Cet article traite des sons montés en post-production et ne prétend pas délivrer une méthode de travail, mais un résumé de la fabrication du son d’un film afin d’améliorer la cohésion entre tous les métiers de l’image. L’ensemble des démonstrations vidéo sont issu de la série Sang pour sang réalisé par

Les thermes et dénominations des sons ne sont pas strictement conventionnels, mais permettent ici de déterminer des catégories sonores afin d’expliquer au mieux les différentes approches du montage son.

Le Direct

Foleys

Hard-FX

Ambiance

Sound-design

C’est quoi le montage son ?

Comme son nom l’indique, c’est monter des sons.

Oui mais encore ?

Le montage son consiste à recréer les bruits de tout ce que l’on voit à l’image. Les pas, les claquements de porte, les voitures, les coups de feu. Tous ses sons qui semblent avoir été captés au même moment que les voix sont en réalité refabriqués en studio.

Il ne faut pas confondre montage son et mixage. Les sons exposés dans cet article, bien qu’ils soient justes et réalistes, pourront parfois sonner « faux ». Le mixage permettra de les intégrer parfaitement dans l’image.

A quoi ça sert ?

Dans la grande majorité des scènes, les seuls sons issus du tournage sont les dialogues, car la réalité sonore, n’est pas très jolie pour le cinéma. Le monteur son donne du pois aux objets et de la crédibilité aux images, en empilant des bruits d’impacts, des mouvements ou des frottements de différentes matières correspondant aux images.

C’est une étape très créative dans laquelle on peut transformer complètement l’efficacité d’une scène. On peut répartir ces sons en 4 grands groupes : les Foleys, les Hard-FX, les Ambiances et le Sound-Design.

1. Le Direct :

Avant de parler des sons ajoutés, parlons des sons de plateaux. Les sons du Direct désignent les sons captés le jour du tournage (voir montage dialogue). Dans cette étape, quand on parle des directs, on parle des PFX (production effects), c’est-à-dire de tous les sons de tournage qui ne sont pas des dialogues : les bruitages (portes, vêtements et objets divers) ou les ambiances (rue passante, jardin public, silence d’une pièce). Ces bruits ont un microphone qui leur a été dédié, car une la « repisse » dans la perche et les HFs des acteurs est rarement exploitable.

Les enregistrements de ces bruitages peuvent être réalisé, soit parce que la scène ne comporte pas de dialogues utiles, soit parce qu’un temps, et donc un budget, est prévu pour eux hors caméra.
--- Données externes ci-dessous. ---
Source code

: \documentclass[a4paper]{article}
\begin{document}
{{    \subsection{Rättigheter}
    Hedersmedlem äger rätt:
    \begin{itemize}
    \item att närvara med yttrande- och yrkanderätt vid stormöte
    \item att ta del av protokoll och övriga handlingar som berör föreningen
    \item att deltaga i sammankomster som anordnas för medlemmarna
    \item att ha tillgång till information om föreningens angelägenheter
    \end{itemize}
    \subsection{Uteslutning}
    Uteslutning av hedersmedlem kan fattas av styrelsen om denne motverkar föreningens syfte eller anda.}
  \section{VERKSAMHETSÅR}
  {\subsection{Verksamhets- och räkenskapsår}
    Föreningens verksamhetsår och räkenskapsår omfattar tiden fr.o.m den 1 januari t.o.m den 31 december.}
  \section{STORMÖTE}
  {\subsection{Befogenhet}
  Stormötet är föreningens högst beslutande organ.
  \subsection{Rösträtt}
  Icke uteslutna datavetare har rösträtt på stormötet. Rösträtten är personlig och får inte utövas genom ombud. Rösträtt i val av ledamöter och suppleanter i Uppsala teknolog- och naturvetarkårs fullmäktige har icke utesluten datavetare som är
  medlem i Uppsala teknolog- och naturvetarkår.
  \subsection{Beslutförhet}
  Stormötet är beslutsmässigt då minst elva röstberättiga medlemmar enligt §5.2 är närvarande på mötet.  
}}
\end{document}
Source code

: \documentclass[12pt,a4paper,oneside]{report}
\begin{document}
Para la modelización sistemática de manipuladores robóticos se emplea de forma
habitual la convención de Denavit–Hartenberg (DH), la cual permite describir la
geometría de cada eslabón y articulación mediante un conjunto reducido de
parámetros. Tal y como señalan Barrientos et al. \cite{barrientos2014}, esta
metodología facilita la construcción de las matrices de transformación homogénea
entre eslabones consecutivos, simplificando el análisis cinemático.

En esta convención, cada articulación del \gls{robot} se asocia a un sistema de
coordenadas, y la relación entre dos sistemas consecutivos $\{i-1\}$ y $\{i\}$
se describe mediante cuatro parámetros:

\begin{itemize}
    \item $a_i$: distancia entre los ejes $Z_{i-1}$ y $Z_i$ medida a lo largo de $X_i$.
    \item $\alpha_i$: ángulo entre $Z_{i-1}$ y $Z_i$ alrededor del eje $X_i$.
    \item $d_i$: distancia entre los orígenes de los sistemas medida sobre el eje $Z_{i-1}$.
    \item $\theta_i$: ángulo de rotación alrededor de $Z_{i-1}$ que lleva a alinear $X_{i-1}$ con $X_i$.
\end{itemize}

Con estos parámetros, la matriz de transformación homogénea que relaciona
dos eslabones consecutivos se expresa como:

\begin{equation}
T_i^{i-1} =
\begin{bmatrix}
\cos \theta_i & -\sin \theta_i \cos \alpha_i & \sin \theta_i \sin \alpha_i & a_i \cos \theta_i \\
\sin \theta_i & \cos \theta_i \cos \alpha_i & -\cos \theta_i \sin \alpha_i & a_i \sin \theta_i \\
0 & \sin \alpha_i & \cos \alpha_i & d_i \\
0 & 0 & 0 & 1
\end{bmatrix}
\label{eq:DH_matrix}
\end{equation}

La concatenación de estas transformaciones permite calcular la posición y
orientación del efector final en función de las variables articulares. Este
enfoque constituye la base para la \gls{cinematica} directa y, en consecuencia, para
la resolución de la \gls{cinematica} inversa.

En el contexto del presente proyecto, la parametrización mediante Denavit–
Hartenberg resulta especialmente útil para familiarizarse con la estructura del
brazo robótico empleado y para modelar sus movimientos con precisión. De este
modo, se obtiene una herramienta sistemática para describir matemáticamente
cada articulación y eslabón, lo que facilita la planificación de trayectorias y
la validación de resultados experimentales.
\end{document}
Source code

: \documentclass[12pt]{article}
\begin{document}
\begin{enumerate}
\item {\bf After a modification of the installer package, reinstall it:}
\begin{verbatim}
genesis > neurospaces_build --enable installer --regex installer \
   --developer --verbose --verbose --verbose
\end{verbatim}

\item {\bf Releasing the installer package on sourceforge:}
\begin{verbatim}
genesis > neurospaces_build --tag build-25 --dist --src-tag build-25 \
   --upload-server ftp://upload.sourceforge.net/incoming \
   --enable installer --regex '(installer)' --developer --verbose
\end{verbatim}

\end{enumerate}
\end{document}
Car réaliser ou non ces captations, c’est avant tout un choix économique : est-il moins cher d’enregistrer les bruitages le jour du tournage ou de les refaire en post-production par un bruiteur et un monteur son ? Le budget d’un film détermine sa conception.

L’équipe son choisi alors un microphone adapté aux bruitages à capter puis le monteur son sélectionne les meilleures prises, les découpes et les nettoient pour que les sons soient prêts à être mixés.

Remarque : Capter avec clarté et précision les dialogues et les bruits en même temps n’est pas évident. Alors dans la majorité des cas, pendant les prises, les preneurs de sons se concentrent essentiellement sur les voix. C’est en post-production que le monteur son refabrique tous les sons qui ont été volontairement évités au tournage. Cela permet aussi de contrôler les volumes et les effets des bruits et des dialogues indépendamment. Plus tard, le mixeur pourra précisément composer l’énergie sonore du film, car chaque piste détiendra son son.

NOTE : Les documentaires ou les reportages ne justifient pas toujours l’utilité de bruiter en post-production le son des chaussures, des portes, ou des voitures qui passent. La captation du tournage est bien souvent suffisante pour que l’on comprenne ce que l’on entend. La création sonore est plutôt réservée à la fiction.

2. Foleys

Les Foleys (bruissement en anglais) regroupe tous les petits sons diégétiques que font les personnages à l’image : les bruits de pas, les bruits de vêtements ou les bruits de peau et de respiration, mais aussi toutes les manipulations d’objets : couvert de table, clé de maison, brosse à dents, etc.

Prenons un exemple :

Dans cette scène, deux personnages discutent. Ils s’assoient puis l’un deux se lève pour se servir un verre et consomme sa boisson. Il y a donc plusieurs sons d’action à réaliser :

✒︎ (clips en jaune de gauche à droite)

– bruit de corps
– bruit de siège
– bruit de verre
– bruit de liquide
– bruit d’objet
– bruit de déglutition 

Remarque : Ces bruits peuvent être réalisés par un monteur son, mais aussi par des bruiteurs dans des studios spécialisés : voir un studio de bruitage.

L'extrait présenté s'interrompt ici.